======== LISTED RECORDS ========

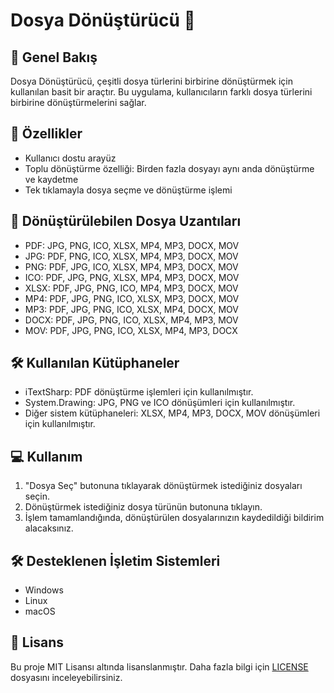 # Dosya Dönüştürücü 🔄

## 📝 Genel Bakış
Dosya Dönüştürücü, çeşitli dosya türlerini birbirine dönüştürmek için kullanılan basit bir araçtır. Bu uygulama, kullanıcıların farklı dosya türlerini birbirine dönüştürmelerini sağlar.

## 🚀 Özellikler
- Kullanıcı dostu arayüz
- Toplu dönüştürme özelliği: Birden fazla dosyayı aynı anda dönüştürme ve kaydetme
- Tek tıklamayla dosya seçme ve dönüştürme işlemi

## 💾 Dönüştürülebilen Dosya Uzantıları
- PDF: JPG, PNG, ICO, XLSX, MP4, MP3, DOCX, MOV
- JPG: PDF, PNG, ICO, XLSX, MP4, MP3, DOCX, MOV
- PNG: PDF, JPG, ICO, XLSX, MP4, MP3, DOCX, MOV
- ICO: PDF, JPG, PNG, XLSX, MP4, MP3, DOCX, MOV
- XLSX: PDF, JPG, PNG, ICO, MP4, MP3, DOCX, MOV
- MP4: PDF, JPG, PNG, ICO, XLSX, MP3, DOCX, MOV
- MP3: PDF, JPG, PNG, ICO, XLSX, MP4, DOCX, MOV
- DOCX: PDF, JPG, PNG, ICO, XLSX, MP4, MP3, MOV
- MOV: PDF, JPG, PNG, ICO, XLSX, MP4, MP3, DOCX

## 🛠️ Kullanılan Kütüphaneler
- iTextSharp: PDF dönüştürme işlemleri için kullanılmıştır.
- System.Drawing: JPG, PNG ve ICO dönüşümleri için kullanılmıştır.
- Diğer sistem kütüphaneleri: XLSX, MP4, MP3, DOCX, MOV dönüşümleri için kullanılmıştır.

## 💻 Kullanım
1. "Dosya Seç" butonuna tıklayarak dönüştürmek istediğiniz dosyaları seçin.
2. Dönüştürmek istediğiniz dosya türünün butonuna tıklayın.
3. İşlem tamamlandığında, dönüştürülen dosyalarınızın kaydedildiği bildirim alacaksınız.

## 🛠️ Desteklenen İşletim Sistemleri
- Windows
- Linux
- macOS

## 📝 Lisans
Bu proje MIT Lisansı altında lisanslanmıştır. Daha fazla bilgi için [LICENSE](LICENSE) dosyasını inceleyebilirsiniz.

========

- [WHAT THE EXERCISE ASKS]
Write out, word for word, the lines from the first line of the entries through the one containing "## 🚀 Özellikler", both included. Leave out the pictures.

- [RESPONSE]
 # Dosya Dönüştürücü 🔄

## 📝 Genel Bakış
Dosya Dönüştürücü, çeşitli dosya türlerini birbirine dönüştürmek için kullanılan basit bir araçtır. Bu uygulama, kullanıcıların farklı dosya türlerini birbirine dönüştürmelerini sağlar.

## 🚀 Özellikler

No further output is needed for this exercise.